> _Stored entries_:
******

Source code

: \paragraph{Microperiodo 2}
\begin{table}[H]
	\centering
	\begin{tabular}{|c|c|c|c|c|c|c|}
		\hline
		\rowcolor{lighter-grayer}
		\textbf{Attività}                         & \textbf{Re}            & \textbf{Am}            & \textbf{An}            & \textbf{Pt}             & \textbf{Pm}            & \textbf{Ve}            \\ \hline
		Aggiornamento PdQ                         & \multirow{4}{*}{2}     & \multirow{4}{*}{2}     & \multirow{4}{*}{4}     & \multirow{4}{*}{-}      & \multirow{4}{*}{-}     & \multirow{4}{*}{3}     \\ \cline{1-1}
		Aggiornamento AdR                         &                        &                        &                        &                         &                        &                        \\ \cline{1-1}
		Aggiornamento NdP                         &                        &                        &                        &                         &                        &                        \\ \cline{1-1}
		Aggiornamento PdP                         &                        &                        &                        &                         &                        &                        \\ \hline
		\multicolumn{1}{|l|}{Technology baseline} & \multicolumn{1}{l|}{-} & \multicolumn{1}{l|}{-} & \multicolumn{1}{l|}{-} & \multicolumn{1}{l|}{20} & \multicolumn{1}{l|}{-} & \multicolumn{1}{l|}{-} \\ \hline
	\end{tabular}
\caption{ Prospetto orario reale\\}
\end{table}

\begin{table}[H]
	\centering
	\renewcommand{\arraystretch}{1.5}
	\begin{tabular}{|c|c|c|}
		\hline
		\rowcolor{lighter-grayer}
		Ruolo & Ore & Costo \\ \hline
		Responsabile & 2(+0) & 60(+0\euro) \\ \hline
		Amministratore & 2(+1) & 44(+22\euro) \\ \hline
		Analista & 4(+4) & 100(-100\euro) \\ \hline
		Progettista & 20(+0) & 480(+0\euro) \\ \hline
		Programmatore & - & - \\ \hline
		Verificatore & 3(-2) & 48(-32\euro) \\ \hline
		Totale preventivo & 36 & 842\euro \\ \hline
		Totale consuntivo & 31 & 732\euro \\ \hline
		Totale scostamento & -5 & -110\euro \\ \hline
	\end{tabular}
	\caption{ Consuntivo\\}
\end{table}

******

> _WHAT TO PRODUCE_:
Could you print the lines above, exactly as written, from the line containing "Totale consuntivo & 31 & 732\euro \\ \hline" through the final one?

> _EXERCISE ANSWER_:
		Totale consuntivo & 31 & 732\euro \\ \hline
		Totale scostamento & -5 & -110\euro \\ \hline
	\end{tabular}
	\caption{ Consuntivo\\}
\end{table}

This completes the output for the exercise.